**REQUIREMENT:** Nothing but the pictures gets dropped; retype every entry exactly.

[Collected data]
########

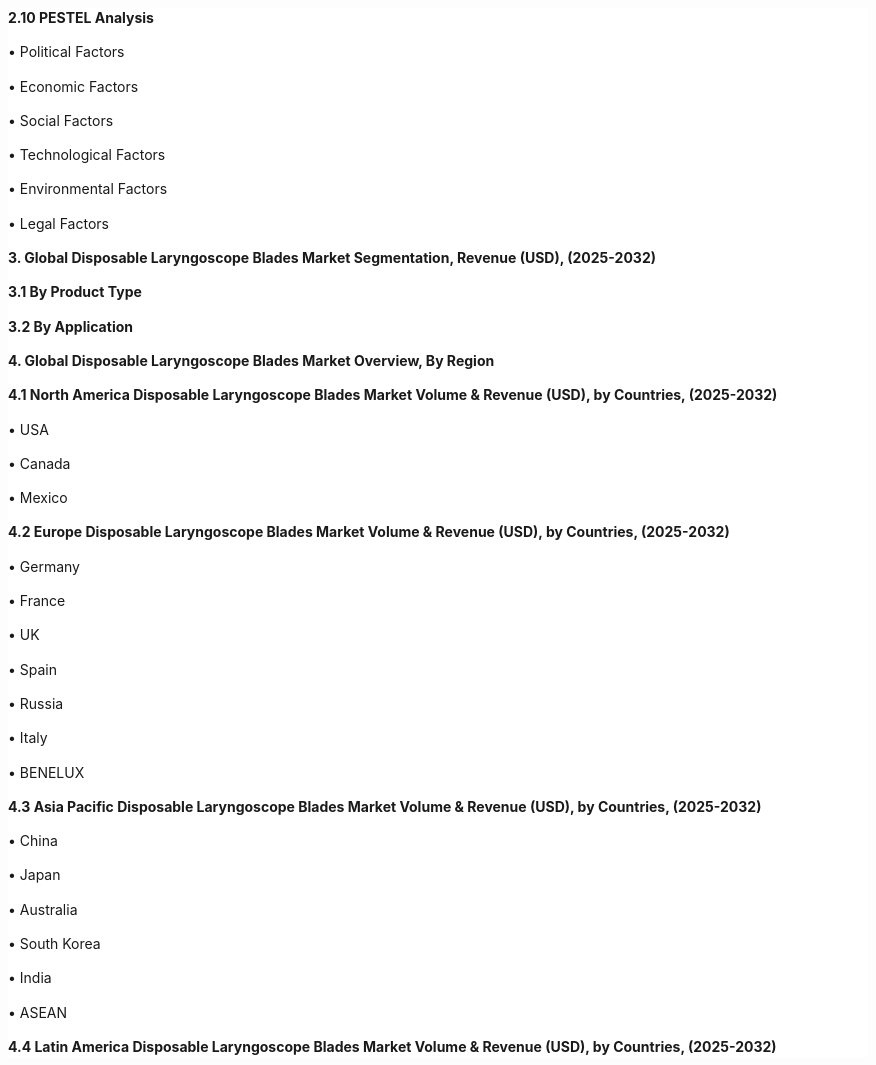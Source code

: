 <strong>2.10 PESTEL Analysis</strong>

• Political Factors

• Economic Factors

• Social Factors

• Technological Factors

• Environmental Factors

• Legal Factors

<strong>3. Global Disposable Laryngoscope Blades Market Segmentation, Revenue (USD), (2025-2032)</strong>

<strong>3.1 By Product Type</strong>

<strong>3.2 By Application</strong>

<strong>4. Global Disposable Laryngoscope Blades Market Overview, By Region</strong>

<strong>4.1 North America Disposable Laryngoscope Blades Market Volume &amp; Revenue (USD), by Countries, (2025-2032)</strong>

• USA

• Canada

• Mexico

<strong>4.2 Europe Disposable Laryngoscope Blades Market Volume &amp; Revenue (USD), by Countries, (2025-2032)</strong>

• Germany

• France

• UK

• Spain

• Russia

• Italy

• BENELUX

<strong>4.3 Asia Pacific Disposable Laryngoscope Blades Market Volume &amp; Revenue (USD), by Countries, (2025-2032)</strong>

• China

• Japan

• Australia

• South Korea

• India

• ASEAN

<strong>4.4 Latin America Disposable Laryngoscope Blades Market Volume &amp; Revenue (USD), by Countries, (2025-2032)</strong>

########

**ANSWER AREA:**
Source code

: <strong>2.10 PESTEL Analysis</strong>

• Political Factors

• Economic Factors

• Social Factors

• Technological Factors

• Environmental Factors

• Legal Factors

<strong>3. Global Disposable Laryngoscope Blades Market Segmentation, Revenue (USD), (2025-2032)</strong>

<strong>3.1 By Product Type</strong>

<strong>3.2 By Application</strong>

<strong>4. Global Disposable Laryngoscope Blades Market Overview, By Region</strong>

<strong>4.1 North America Disposable Laryngoscope Blades Market Volume &amp; Revenue (USD), by Countries, (2025-2032)</strong>

• USA

• Canada

• Mexico

<strong>4.2 Europe Disposable Laryngoscope Blades Market Volume &amp; Revenue (USD), by Countries, (2025-2032)</strong>

• Germany

• France

• UK

• Spain

• Russia

• Italy

• BENELUX

<strong>4.3 Asia Pacific Disposable Laryngoscope Blades Market Volume &amp; Revenue (USD), by Countries, (2025-2032)</strong>

• China

• Japan

• Australia

• South Korea

• India

• ASEAN

<strong>4.4 Latin America Disposable Laryngoscope Blades Market Volume &amp; Revenue (USD), by Countries, (2025-2032)</strong>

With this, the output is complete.